Saved entries
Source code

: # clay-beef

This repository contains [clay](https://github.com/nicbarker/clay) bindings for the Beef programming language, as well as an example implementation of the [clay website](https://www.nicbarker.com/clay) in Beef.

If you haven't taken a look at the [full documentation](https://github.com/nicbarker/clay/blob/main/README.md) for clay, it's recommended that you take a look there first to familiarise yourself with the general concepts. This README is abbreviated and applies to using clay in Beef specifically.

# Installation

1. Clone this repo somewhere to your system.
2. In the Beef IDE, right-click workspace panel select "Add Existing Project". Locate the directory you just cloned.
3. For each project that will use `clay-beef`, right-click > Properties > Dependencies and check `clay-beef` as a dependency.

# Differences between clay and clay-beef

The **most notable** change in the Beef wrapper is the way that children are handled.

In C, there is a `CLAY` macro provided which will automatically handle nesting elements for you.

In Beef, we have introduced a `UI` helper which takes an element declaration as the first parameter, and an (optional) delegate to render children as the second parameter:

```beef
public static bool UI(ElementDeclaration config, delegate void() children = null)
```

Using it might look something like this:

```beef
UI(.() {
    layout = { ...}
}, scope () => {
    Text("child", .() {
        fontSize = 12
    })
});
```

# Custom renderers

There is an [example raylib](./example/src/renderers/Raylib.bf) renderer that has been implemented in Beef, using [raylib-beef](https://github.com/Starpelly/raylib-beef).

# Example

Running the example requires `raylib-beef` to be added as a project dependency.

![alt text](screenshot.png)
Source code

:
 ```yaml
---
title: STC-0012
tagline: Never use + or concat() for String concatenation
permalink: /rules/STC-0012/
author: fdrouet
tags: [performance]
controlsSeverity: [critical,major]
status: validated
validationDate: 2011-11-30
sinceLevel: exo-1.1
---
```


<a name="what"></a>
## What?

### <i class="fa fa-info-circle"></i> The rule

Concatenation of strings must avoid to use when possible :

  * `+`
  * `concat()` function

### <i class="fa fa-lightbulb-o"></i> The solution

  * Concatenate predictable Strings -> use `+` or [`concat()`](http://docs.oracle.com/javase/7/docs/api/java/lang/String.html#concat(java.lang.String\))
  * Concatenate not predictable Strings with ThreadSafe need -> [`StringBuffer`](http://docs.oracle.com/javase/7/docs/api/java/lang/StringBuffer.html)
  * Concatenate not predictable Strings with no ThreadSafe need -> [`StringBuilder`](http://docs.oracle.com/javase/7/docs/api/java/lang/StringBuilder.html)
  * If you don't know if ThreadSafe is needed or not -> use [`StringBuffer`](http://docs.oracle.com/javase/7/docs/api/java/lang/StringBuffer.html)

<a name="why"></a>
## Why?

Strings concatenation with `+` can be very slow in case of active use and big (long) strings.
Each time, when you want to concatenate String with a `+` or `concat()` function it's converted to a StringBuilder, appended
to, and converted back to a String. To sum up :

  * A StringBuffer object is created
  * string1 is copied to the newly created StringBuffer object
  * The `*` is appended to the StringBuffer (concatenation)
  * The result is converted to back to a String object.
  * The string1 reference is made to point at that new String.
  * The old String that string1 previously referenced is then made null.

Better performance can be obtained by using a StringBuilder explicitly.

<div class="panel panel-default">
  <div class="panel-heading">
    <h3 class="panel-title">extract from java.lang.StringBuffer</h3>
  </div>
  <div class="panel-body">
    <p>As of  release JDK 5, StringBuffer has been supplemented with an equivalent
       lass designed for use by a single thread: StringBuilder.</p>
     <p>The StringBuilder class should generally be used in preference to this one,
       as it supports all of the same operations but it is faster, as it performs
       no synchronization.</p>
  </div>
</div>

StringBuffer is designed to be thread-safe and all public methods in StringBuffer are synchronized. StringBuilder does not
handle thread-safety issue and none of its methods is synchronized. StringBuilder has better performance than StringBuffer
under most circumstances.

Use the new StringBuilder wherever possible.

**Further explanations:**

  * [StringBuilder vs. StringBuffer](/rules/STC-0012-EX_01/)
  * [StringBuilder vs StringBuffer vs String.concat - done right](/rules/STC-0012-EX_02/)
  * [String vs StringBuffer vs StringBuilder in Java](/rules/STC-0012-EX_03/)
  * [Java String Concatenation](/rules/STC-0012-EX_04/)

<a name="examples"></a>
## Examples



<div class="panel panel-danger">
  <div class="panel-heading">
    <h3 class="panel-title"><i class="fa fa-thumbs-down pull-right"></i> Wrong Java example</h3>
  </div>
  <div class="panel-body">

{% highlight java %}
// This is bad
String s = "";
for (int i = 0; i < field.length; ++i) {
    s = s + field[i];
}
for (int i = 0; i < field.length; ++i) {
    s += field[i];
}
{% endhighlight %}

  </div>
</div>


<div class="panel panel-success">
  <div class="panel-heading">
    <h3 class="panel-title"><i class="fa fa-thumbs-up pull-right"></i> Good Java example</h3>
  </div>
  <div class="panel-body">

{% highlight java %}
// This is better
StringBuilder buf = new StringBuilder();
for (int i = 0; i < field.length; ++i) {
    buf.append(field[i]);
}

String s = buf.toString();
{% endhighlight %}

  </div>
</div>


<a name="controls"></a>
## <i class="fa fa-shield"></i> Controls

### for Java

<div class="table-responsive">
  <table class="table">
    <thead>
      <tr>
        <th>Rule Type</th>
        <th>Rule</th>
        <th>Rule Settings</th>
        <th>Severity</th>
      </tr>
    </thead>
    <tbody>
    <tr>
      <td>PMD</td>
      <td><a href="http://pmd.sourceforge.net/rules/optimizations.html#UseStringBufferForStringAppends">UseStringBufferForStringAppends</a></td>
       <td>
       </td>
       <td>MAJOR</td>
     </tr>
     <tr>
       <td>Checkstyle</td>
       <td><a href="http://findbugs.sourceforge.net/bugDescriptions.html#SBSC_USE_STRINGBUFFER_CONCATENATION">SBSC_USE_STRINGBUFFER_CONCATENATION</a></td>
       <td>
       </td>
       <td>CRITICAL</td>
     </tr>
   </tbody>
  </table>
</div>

## PROBLEM DETAILS:
In the reply, include exactly the lines from the beginning of the entries above through the line holding "If you haven't", and nothing besides.

## EXERCISE ANSWER:
Source code

: # clay-beef

This repository contains [clay](https://github.com/nicbarker/clay) bindings for the Beef programming language, as well as an example implementation of the [clay website](https://www.nicbarker.com/clay) in Beef.

If you haven't taken a look at the [full documentation](https://github.com/nicbarker/clay/blob/main/README.md) for clay, it's recommended that you take a look there first to familiarise yourself with the general concepts. This README is abbreviated and applies to using clay in Beef specifically.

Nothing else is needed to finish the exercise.